Uma oração pelas Autoridades
Os pensamentos também vão para os refugiados e deslocados internos, “distante de suas casas, muitas das quais foram destruídas”. Por fim, um apelo às Autoridades pelas quais o Papa eleva uma oração:
Neles está o dever de governar o país em tempos trágicos e de tomar decisões clarividentes para a paz e para desenvolver a economia durante a destruição de muitas infraestruturas vitais, tanto na cidade como no campo
Recordando Holodomor
Em toda essa imensidão de mal e de dor, Francisco recorda outra grande tragédia sofrida pelo povo ucraniano, o genocídio do Holodomor, que amanhã, 26 de novembro, completa 90 anos. Um evento “terrível”, ao qual ele já havia se referido na última audiência geral, que agora o Papa se recorda para expressar toda sua admiração pelo “bom ardor” dos ucranianos.
Apesar da imensa tragédia que estão sofrendo, o povo ucraniano nunca foi desencorajado ou entregue à piedade. O mundo reconheceu um povo ousado e forte, um povo que sofre e reza, chora e luta, resiste e espera: um povo nobre e mártir.
“Continuo perto de vocês”, assegura Francisco, “com o coração e com a oração, com a preocupação humanitária, para que se sintam acompanhados, para que não se acostume à guerra, para que não sejam deixados sozinhos hoje e especialmente amanhã, quando talvez venha a tentação de esquecer os seus sofrimentos”.

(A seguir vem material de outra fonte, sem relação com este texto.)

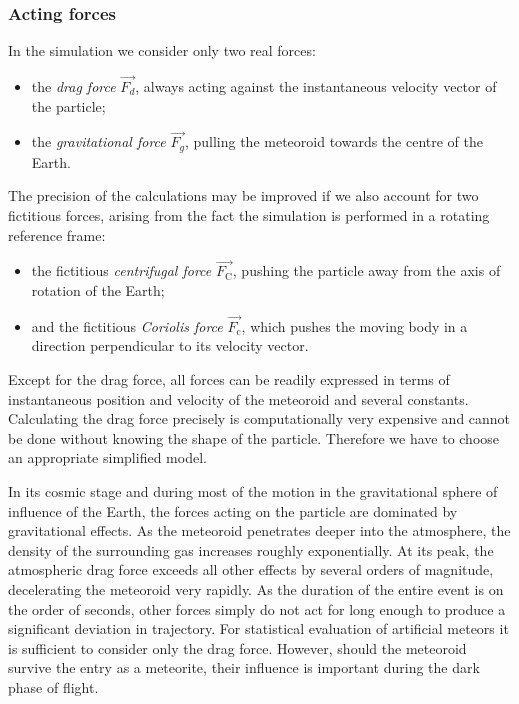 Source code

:         \subsubsection{Acting forces} \label{saia}
            In the simulation we consider only two real forces:
            \begin{itemize}
                \item the \emph{drag force} $\vec{F_d}$, always acting against the instantaneous velocity vector of the particle;
                \item the \emph{gravitational force} $\vec{F_g}$, pulling the meteoroid towards the centre of the Earth.
            \end{itemize}

            The precision of the calculations may be improved if we also account for two fictitious forces,
            arising from the fact the simulation is performed in a rotating reference frame:
            \begin{itemize}
                \item the fictitious \emph{centrifugal force} $\vec{F_{\mathrm{C}}}$,
                    pushing the particle away from the axis of rotation of the Earth;
                \item and the fictitious \emph{Coriolis force} $\vec{F_{\mathrm{c}}}$,
                    which pushes the moving body in a direction perpendicular to its velocity vector.
            \end{itemize}

            Except for the drag force, all forces can be readily expressed in terms of instantaneous
            position and velocity of the meteoroid and several constants.
            Calculating the drag force precisely is computationally very expensive and cannot be done
            without knowing the shape of the particle. Therefore we have to choose an appropriate simplified model.

            In its cosmic stage and during most of the motion in the gravitational sphere of influence of the Earth,
            the forces acting on the particle are dominated by gravitational effects. As the meteoroid penetrates
            deeper into the atmosphere, the density of the surrounding gas increases roughly exponentially.
            At its peak, the atmospheric drag force exceeds all other effects by several orders of magnitude,
            decelerating the meteoroid very rapidly.
            As the duration of the entire event is on the order of seconds, other forces simply do not act for long enough
            to produce a significant deviation in trajectory. For statistical evaluation of artificial meteors
            it is sufficient to consider only the drag force.
            However, should the meteoroid survive the entry as a meteorite, their influence is important during the dark phase of flight.

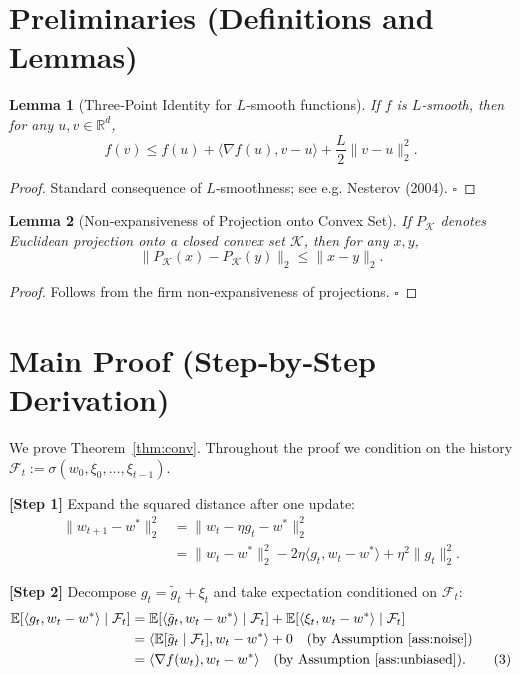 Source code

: \documentclass{article}
\newtheorem{lemma}{Lemma}
\newcommand{\E}{\mathbb{E}}
\newcommand{\R}{\mathbb{R}}
\begin{document}
\section*{Preliminaries (Definitions and Lemmas)}
\begin{lemma}[Three‑Point Identity for $L$‑smooth functions]\label{lem:3pt}
If $f$ is $L$‑smooth, then for any $u,v\in\R^{d}$,
\[
f(v)\le f(u)+\langle\nabla f(u),v-u\rangle+\frac{L}{2}\|v-u\|_2^{2}.
\]
\end{lemma}
\begin{proof}
Standard consequence of $L$‑smoothness; see e.g. Nesterov (2004). \hfill $\square$
\end{proof}

\begin{lemma}[Non‑expansiveness of Projection onto Convex Set]\label{lem:proj}
If $P_{\mathcal{K}}$ denotes Euclidean projection onto a closed convex set $\mathcal{K}$, then for any $x,y$,
\[
\|P_{\mathcal{K}}(x)-P_{\mathcal{K}}(y)\|_2\le\|x-y\|_2 .
\]
\end{lemma}
\begin{proof}
Follows from the firm non‑expansiveness of projections. \hfill $\square$
\end{proof}

\section*{Main Proof (Step‑by‑Step Derivation)}
We prove Theorem~\ref{thm:conv}.  Throughout the proof we condition on the history $\mathcal{F}_t:=\sigma(w_0,\xi_0,\dots,\xi_{t-1})$.

\noindent\textbf{[Step 1]}  Expand the squared distance after one update:
\begin{align}
\|w_{t+1}-w^{*}\|_2^{2}
&=\|w_t-\eta g_t-w^{*}\|_2^{2} \nonumber\\
&=\|w_t-w^{*}\|_2^{2}
-2\eta\langle g_t,w_t-w^{*}\rangle
+\eta^{2}\|g_t\|_2^{2}. \tag{2}
\end{align}

\noindent\textbf{[Step 2]}  Decompose $g_t=\tilde g_t+\xi_t$ and take expectation conditioned on $\mathcal{F}_t$:
\begin{align}
\E[\langle g_t,w_t-w^{*}\rangle\mid\mathcal{F}_t]
&=\E[\langle\tilde g_t,w_t-w^{*}\rangle\mid\mathcal{F}_t]
+\E[\langle\xi_t,w_t-w^{*}\rangle\mid\mathcal{F}_t] \nonumber\\
&=\langle\E[\tilde g_t\mid\mathcal{F}_t],w_t-w^{*}\rangle
+0 \quad\text{(by Assumption~\ref{ass:noise})} \nonumber\\
&=\langle\nabla f(w_t),w_t-w^{*}\rangle
\quad\text{(by Assumption~\ref{ass:unbiased})}. \tag{3}
\end{align}
\end{document}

O Natal e o som do sofrimento
No final da carta, olhar estende-se para os próximos meses, “nos quais a rigidez do clima torna ainda mais trágico o que vocês estão vivenciando”: “Eu gostaria que o afeto da Igreja, a força da oração, o bem que sentem tantos irmãos e irmãs em cada latitude sejam carícias em seus rostos”, é a esperança do Papa. “Dentro de algumas semanas”, acrescentou, “será Natal e o som de sofrimento será sentido ainda mais. Mas eu gostaria de voltar com vocês para Belém, para a provação que a Sagrada Família teve que enfrentar naquela noite, que parecia apenas fria e escura. Em vez disso, veio a luz: não dos homens, mas de Deus; não da terra, mas do Céu”.
Disso, a entrega a Nossa Senhora, a cuja Coração Imaculado consagrou a Ucrânia e a Rússia:
Ao seu Coração de Mãe apresento seus sofrimentos e suas lágrimas.